· 9 min read · By Daniel Shilansky, Founder, TomeVox

Images, Tables, and Footnotes in an Audiobook: How to Handle Visual Content

To handle images and footnotes in an audiobook, treat each by intent: read short content footnotes inline, batch citation notes at a chapter's end, and cut bare source notes. Replace charts and tables with a one or two sentence spoken summary, and point listeners to a downloadable supplemental PDF.

Visual content is the single most common reason nonfiction authors stall before making an audiobook, because a footnote, a chart, or a table cannot simply be "read aloud" the way a paragraph can. A listener cannot see a figure, cannot click a link, and cannot glance back at a table to re-check a number. The fix is not to abandon the audiobook; it is to decide, element by element, whether each visual should be described in audio, pointed to in a supplemental PDF, or cut because it served the eye alone. This guide gives the judgment rules and example scripts to make those decisions confidently.

The principle underneath every rule below is that an audiobook is an adaptation, not a recording of the page. Print can use the page layout to do work — a superscript number, a boxed table, a clickable URL — that audio has to accomplish with words and structure instead. Once you accept that turning visual scaffolding into spoken meaning is editing rather than loss, the decisions get much easier, and the result is an audiobook that stands on its own without a single "see figure 3" left dangling.

How do you handle footnotes and endnotes in an audiobook?

Footnotes and endnotes in an audiobook are handled by sorting them into two kinds and treating each differently. A content footnote carries an aside, an anecdote, a qualification, or part of the argument; it adds meaning when heard, so it usually deserves a place in the audio.

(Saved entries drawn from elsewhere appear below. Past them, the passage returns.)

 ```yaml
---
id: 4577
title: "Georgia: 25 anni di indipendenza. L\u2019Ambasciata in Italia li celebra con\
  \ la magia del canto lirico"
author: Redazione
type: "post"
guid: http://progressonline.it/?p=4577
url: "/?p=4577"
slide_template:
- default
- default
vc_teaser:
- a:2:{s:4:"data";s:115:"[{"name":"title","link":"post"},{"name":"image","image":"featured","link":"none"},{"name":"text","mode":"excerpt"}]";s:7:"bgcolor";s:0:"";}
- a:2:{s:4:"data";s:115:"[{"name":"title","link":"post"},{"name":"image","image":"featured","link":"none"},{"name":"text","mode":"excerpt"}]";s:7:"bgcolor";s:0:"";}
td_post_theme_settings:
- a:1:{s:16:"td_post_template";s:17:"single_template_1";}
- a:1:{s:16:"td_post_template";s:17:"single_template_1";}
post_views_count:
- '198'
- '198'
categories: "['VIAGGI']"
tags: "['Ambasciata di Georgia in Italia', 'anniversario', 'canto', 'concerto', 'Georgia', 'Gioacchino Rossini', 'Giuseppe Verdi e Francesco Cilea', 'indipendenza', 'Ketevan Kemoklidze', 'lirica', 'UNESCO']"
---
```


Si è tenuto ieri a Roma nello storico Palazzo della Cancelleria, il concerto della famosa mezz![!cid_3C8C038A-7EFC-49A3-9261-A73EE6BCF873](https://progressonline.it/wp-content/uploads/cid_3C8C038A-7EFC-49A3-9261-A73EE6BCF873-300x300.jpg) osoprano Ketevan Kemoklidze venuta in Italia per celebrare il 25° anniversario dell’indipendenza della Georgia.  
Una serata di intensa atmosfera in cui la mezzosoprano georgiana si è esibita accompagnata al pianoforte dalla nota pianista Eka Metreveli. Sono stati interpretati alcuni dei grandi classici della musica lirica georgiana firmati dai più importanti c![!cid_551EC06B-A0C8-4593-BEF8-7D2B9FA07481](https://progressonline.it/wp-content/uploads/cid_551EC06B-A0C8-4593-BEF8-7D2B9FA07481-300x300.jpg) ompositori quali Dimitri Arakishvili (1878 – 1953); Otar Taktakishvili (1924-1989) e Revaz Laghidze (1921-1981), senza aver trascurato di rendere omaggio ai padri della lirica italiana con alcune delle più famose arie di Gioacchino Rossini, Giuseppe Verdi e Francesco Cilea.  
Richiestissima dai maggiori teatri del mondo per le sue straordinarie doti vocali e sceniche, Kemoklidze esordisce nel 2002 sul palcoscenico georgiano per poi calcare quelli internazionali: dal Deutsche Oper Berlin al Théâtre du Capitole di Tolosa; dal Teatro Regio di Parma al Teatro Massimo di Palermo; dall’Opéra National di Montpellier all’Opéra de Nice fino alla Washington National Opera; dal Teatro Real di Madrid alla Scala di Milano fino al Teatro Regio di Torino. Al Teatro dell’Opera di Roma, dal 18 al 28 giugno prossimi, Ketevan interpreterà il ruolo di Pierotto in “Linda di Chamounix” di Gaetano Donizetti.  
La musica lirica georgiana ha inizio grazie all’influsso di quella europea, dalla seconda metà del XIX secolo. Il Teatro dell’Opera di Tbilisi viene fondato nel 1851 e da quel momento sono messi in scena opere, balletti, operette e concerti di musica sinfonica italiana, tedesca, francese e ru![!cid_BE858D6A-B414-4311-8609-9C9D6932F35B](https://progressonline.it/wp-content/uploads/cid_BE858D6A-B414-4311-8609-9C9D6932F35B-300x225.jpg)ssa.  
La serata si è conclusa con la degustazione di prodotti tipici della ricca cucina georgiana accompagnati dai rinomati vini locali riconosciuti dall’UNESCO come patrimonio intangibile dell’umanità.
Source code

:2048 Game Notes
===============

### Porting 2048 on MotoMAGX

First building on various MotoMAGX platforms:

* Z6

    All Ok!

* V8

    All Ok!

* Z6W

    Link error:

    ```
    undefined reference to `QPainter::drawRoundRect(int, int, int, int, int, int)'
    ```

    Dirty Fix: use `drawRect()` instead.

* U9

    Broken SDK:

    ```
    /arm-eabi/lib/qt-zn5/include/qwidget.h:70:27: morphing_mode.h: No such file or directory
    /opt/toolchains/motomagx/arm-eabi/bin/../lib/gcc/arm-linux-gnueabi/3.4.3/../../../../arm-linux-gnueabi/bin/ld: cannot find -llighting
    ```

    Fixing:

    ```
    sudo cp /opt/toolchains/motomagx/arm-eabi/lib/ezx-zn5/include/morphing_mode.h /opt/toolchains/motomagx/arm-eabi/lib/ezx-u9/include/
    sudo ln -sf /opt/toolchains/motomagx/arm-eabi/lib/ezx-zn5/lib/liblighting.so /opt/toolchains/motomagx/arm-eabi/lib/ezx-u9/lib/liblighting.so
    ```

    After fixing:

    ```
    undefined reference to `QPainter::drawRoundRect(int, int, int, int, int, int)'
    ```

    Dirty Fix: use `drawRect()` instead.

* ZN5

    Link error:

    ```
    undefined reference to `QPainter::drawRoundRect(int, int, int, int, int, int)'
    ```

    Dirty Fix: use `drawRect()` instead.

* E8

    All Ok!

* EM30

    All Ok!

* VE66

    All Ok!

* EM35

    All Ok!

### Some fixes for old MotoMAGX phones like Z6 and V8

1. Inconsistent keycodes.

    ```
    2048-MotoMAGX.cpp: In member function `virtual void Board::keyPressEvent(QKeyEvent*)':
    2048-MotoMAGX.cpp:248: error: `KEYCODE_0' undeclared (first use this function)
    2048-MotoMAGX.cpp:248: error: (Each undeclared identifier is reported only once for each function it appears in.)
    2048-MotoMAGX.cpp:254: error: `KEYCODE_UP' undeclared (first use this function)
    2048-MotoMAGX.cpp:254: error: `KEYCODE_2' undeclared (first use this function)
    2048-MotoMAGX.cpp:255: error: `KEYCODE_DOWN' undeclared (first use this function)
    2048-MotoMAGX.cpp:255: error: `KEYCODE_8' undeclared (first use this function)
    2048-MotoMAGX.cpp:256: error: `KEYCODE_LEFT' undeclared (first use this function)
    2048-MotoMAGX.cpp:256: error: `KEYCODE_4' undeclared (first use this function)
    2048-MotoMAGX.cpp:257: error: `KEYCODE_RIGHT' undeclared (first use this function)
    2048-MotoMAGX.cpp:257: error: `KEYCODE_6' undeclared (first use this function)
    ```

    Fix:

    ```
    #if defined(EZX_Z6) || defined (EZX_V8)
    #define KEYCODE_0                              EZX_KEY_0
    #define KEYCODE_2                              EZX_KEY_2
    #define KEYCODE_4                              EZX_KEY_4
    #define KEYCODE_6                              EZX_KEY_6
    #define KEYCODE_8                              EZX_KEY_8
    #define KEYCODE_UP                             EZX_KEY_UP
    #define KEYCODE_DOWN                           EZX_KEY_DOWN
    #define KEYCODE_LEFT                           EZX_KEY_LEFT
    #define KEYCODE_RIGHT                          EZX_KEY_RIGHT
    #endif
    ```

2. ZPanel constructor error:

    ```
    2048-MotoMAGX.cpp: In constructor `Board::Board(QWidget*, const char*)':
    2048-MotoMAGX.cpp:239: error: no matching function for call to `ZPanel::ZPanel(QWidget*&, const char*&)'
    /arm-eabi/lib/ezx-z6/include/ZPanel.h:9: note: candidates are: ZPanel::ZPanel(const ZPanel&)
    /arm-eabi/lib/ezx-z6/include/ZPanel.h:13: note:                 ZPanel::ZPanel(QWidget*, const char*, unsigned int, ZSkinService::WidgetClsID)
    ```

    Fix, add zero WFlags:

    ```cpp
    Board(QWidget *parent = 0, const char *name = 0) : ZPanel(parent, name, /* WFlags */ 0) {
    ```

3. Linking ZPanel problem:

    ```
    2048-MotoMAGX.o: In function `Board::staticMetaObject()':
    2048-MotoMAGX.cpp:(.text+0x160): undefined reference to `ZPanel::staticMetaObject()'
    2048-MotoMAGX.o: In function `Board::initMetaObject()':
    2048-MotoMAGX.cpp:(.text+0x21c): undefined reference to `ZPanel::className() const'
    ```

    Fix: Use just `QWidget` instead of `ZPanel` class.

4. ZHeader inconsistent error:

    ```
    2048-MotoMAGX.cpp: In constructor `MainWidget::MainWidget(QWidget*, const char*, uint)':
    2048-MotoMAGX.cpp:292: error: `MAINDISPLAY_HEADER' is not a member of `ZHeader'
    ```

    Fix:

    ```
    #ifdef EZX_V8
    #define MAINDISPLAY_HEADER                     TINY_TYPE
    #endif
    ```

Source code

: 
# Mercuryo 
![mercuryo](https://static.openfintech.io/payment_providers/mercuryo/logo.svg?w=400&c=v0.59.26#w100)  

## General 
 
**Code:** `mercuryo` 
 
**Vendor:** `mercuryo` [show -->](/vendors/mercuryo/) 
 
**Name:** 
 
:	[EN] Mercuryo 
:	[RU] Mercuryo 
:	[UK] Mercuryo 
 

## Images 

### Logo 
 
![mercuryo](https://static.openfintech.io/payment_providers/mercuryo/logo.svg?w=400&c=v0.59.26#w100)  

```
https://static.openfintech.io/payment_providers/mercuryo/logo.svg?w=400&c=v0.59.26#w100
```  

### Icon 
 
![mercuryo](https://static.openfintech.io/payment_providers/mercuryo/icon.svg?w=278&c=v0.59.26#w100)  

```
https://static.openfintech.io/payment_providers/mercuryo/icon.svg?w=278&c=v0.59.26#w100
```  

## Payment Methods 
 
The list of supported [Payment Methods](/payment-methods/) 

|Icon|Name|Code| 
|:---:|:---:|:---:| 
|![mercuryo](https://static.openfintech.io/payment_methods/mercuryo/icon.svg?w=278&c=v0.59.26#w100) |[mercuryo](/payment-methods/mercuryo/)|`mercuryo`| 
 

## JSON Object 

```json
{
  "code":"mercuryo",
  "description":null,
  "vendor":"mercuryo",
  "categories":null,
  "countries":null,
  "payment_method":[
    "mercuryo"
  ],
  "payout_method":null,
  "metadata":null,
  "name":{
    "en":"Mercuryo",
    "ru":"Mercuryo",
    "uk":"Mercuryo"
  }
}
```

A reference footnote only points to a source — a citation, a page number, a "see also" — and adds nothing a listener can act on, so it is usually cut. Sorting your notes into these two buckets before you decide anything else removes most of the difficulty.

For content footnotes, you then choose between reading them inline and batching them. Read a note inline — woven into the sentence or set off with a brief spoken cue like "a quick aside" — when it is short and the listener would lose the thread by waiting. Batch notes at the end of the chapter when there are many of them, or when each is long enough that an inline read would shatter the flow of the main text. Whichever you choose, keep it consistent across the whole book: a listener quickly learns that your asides come at chapter's end, but is jolted if the pattern changes from chapter to chapter.

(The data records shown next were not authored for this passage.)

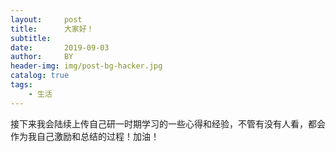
 ```yaml
---
layout:     post
title:      大家好！
subtitle:   
date:       2019-09-03
author:     BY
header-img: img/post-bg-hacker.jpg
catalog: true
tags:
    - 生活
---
```


接下来我会陆续上传自己研一时期学习的一些心得和经验，不管有没有人看，都会作为我自己激励和总结的过程！加油！

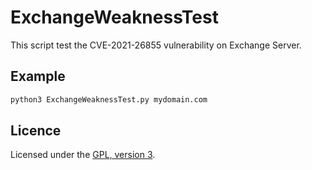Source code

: # ExchangeWeaknessTest

This script test the CVE-2021-26855 vulnerability on Exchange Server.

## Example
```bash
python3 ExchangeWeaknessTest.py mydomain.com
```

## Licence
Licensed under the [GPL, version 3](https://www.gnu.org/licenses/).
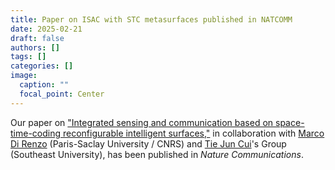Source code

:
 ```yaml
---
title: Paper on ISAC with STC metasurfaces published in NATCOMM
date: 2025-02-21
draft: false
authors: []
tags: []
categories: []
image:
  caption: ""
  focal_point: Center
---
```

Our paper on ["Integrated sensing and communication based on space-time-coding reconfigurable intelligent surfaces,"](/publication/ij-186-nc-2025/) in collaboration with [Marco Di Renzo] (Paris-Saclay University / CNRS) and [Tie Jun Cui]'s Group (Southeast University),
has been published in *Nature Communications*.

[Marco Di Renzo]: https://scholar.google.com/citations?user=5dRt0OoAAAAJ&hl=en

[Tie Jun Cui]: https://scholar.google.com/citations?user=-h-1eJsAAAAJ&hl=en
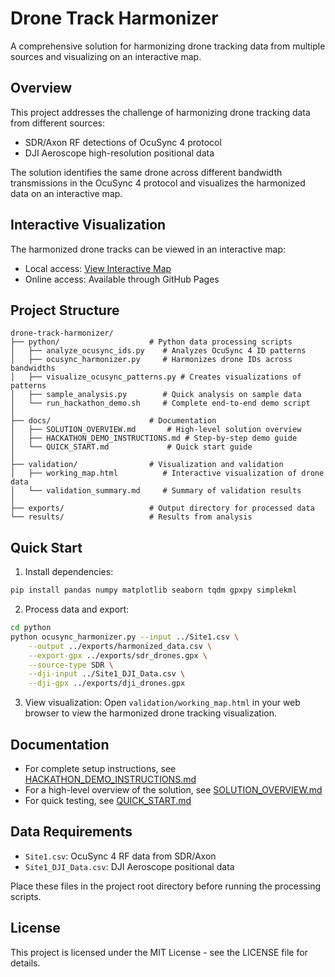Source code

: # Drone Track Harmonizer

A comprehensive solution for harmonizing drone tracking data from multiple sources and visualizing on an interactive map.

## Overview

This project addresses the challenge of harmonizing drone tracking data from different sources:
- SDR/Axon RF detections of OcuSync 4 protocol
- DJI Aeroscope high-resolution positional data

The solution identifies the same drone across different bandwidth transmissions in the OcuSync 4 protocol and visualizes the harmonized data on an interactive map.

## Interactive Visualization

The harmonized drone tracks can be viewed in an interactive map:
- Local access: [View Interactive Map](validation/working_map.html)
- Online access: Available through GitHub Pages

## Project Structure

```
drone-track-harmonizer/
├── python/                    # Python data processing scripts
│   ├── analyze_ocusync_ids.py    # Analyzes OcuSync 4 ID patterns
│   ├── ocusync_harmonizer.py     # Harmonizes drone IDs across bandwidths
│   ├── visualize_ocusync_patterns.py # Creates visualizations of patterns
│   ├── sample_analysis.py        # Quick analysis on sample data
│   └── run_hackathon_demo.sh     # Complete end-to-end demo script
│
├── docs/                      # Documentation
│   ├── SOLUTION_OVERVIEW.md       # High-level solution overview
│   ├── HACKATHON_DEMO_INSTRUCTIONS.md # Step-by-step demo guide
│   └── QUICK_START.md             # Quick start guide
│
├── validation/                # Visualization and validation
│   ├── working_map.html          # Interactive visualization of drone data
│   └── validation_summary.md     # Summary of validation results
│
├── exports/                   # Output directory for processed data
└── results/                   # Results from analysis
```

## Quick Start

1. Install dependencies:
```bash
pip install pandas numpy matplotlib seaborn tqdm gpxpy simplekml
```

2. Process data and export:
```bash
cd python
python ocusync_harmonizer.py --input ../Site1.csv \
    --output ../exports/harmonized_data.csv \
    --export-gpx ../exports/sdr_drones.gpx \
    --source-type SDR \
    --dji-input ../Site1_DJI_Data.csv \
    --dji-gpx ../exports/dji_drones.gpx
```

3. View visualization:
Open `validation/working_map.html` in your web browser to view the harmonized drone tracking visualization.

## Documentation

- For complete setup instructions, see [HACKATHON_DEMO_INSTRUCTIONS.md](docs/HACKATHON_DEMO_INSTRUCTIONS.md)
- For a high-level overview of the solution, see [SOLUTION_OVERVIEW.md](docs/SOLUTION_OVERVIEW.md)
- For quick testing, see [QUICK_START.md](docs/QUICK_START.md)

## Data Requirements

- `Site1.csv`: OcuSync 4 RF data from SDR/Axon
- `Site1_DJI_Data.csv`: DJI Aeroscope positional data

Place these files in the project root directory before running the processing scripts.

## License

This project is licensed under the MIT License - see the LICENSE file for details.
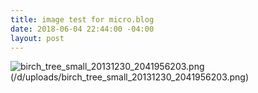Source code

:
 ```yaml
---
title: image test for micro.blog
date: 2018-06-04 22:44:00 -04:00
layout: post
---
```


![birch_tree_small_20131230_2041956203.png](/d/uploads/birch_tree_small_20131230_2041956203.png)(/d/uploads/birch_tree_small_20131230_2041956203.png)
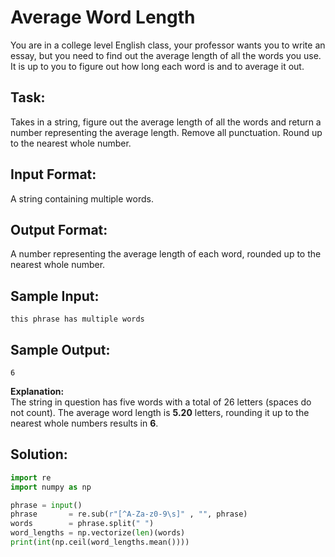 # Average Word Length
You are in a college level English class, your professor wants you to write an essay, but you need to find out the average length of all the words you use. It is up to you to figure out how long each word is and to average it out.

## Task: 
Takes in a string, figure out the average length of all the words and return a number representing the average length. Remove all punctuation. Round up to the nearest whole number.

## Input Format: 
A string containing multiple words.

## Output Format: 
A number representing the average length of each word, rounded up to the nearest whole number.

## Sample Input: 
```this phrase has multiple words```

## Sample Output:
```6```

**Explanation:**<br/>
The string in question has five words with a total of 26 letters (spaces do not count). The average word length is **5.20** letters, rounding it up to the nearest whole numbers results in **6**.

## Solution:


```python
import re
import numpy as np

phrase = input()
phrase       = re.sub(r"[^A-Za-z0-9\s]" , "", phrase)
words        = phrase.split(" ")
word_lengths = np.vectorize(len)(words)
print(int(np.ceil(word_lengths.mean())))
```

For reference footnotes, cutting is the default, with one caveat: if a citation matters to the book's credibility — a contested claim, a key study an attentive reader will want — keep the substance in spoken form ("a 2019 study in the Lancet found...") rather than reading the bibliographic string. Page numbers, "ibid", and volume-and-issue details are visual-only scaffolding and should go. Heavily-footnoted academic and reference titles benefit most from this discipline, a theme covered in the nonfiction AI audiobook narration guide.

How do you describe images, charts, and tables in an audiobook?

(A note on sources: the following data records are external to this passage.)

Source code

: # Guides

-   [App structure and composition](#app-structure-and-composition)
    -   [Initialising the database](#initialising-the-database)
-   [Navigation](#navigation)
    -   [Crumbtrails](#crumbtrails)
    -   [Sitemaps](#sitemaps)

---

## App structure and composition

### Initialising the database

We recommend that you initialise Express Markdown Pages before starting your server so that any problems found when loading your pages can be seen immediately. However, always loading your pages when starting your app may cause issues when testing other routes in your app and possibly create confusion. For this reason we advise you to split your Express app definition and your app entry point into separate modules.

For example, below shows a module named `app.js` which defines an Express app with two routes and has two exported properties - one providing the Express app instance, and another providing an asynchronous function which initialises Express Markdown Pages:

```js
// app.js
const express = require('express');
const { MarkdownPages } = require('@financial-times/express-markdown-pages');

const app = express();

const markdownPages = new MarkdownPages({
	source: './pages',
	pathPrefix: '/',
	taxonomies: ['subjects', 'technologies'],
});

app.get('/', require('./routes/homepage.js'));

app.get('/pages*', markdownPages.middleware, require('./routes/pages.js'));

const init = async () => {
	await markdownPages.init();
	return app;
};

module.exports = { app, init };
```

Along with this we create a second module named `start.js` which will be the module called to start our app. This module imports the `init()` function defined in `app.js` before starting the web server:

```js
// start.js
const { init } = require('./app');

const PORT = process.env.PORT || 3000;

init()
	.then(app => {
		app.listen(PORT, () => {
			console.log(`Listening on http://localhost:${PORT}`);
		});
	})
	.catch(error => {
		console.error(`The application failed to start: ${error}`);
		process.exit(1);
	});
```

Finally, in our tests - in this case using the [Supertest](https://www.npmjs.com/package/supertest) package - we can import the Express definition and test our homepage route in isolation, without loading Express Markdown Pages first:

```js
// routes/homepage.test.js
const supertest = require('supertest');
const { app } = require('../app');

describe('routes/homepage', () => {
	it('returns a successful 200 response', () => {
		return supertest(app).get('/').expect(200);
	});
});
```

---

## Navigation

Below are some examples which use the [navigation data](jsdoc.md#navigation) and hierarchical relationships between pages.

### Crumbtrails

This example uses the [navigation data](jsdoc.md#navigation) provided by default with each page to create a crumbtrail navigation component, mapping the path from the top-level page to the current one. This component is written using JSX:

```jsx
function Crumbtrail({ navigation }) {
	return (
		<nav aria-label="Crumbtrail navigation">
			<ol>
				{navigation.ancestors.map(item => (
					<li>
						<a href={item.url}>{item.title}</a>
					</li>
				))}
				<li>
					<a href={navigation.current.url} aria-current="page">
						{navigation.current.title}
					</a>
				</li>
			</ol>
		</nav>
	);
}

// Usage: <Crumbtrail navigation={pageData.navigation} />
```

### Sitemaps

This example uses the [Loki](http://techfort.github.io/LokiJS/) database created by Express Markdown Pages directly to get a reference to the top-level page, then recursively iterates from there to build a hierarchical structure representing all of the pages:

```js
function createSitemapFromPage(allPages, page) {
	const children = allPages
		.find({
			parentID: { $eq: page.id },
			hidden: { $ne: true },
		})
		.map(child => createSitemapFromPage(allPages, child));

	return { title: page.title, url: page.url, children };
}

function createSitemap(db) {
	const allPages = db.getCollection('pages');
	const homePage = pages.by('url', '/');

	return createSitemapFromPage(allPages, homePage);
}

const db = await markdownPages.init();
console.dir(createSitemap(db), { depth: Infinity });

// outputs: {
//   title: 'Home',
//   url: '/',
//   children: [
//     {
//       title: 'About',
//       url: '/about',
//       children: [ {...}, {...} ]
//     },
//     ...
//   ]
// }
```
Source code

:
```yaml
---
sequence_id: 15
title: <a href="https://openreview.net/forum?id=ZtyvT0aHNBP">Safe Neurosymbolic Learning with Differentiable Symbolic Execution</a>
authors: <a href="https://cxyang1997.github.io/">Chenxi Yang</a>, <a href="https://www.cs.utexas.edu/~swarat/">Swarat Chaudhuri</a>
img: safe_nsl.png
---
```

You describe an image, chart, or table by speaking the point it was making, not by enumerating its contents. The visual existed to communicate something — a trend, a comparison, a structure — and your job is to deliver that something in a sentence or two. Reading every cell of a table or every data label of a chart is the most common mistake; it is tedious to hear and impossible to remember. Capture the takeaway, give the one or two numbers that actually matter, and move on.

Concrete describe-in-audio scripts make this easier. For a line chart showing revenue over time, instead of reading axes and points, narrate: "Revenue climbed steadily from about two million in 2019 to roughly nine million in 2024 — more than a fourfold increase across five years." For a comparison table of three pricing tiers, narrate the shape: "The three plans differ mainly on word count: the entry plan covers short books, the middle plan doubles that, and the top plan handles full-length manuscripts." For a photograph or diagram that sets a scene, a single descriptive line — "a hand-drawn map of the valley, with the river splitting it north to south" — does the work.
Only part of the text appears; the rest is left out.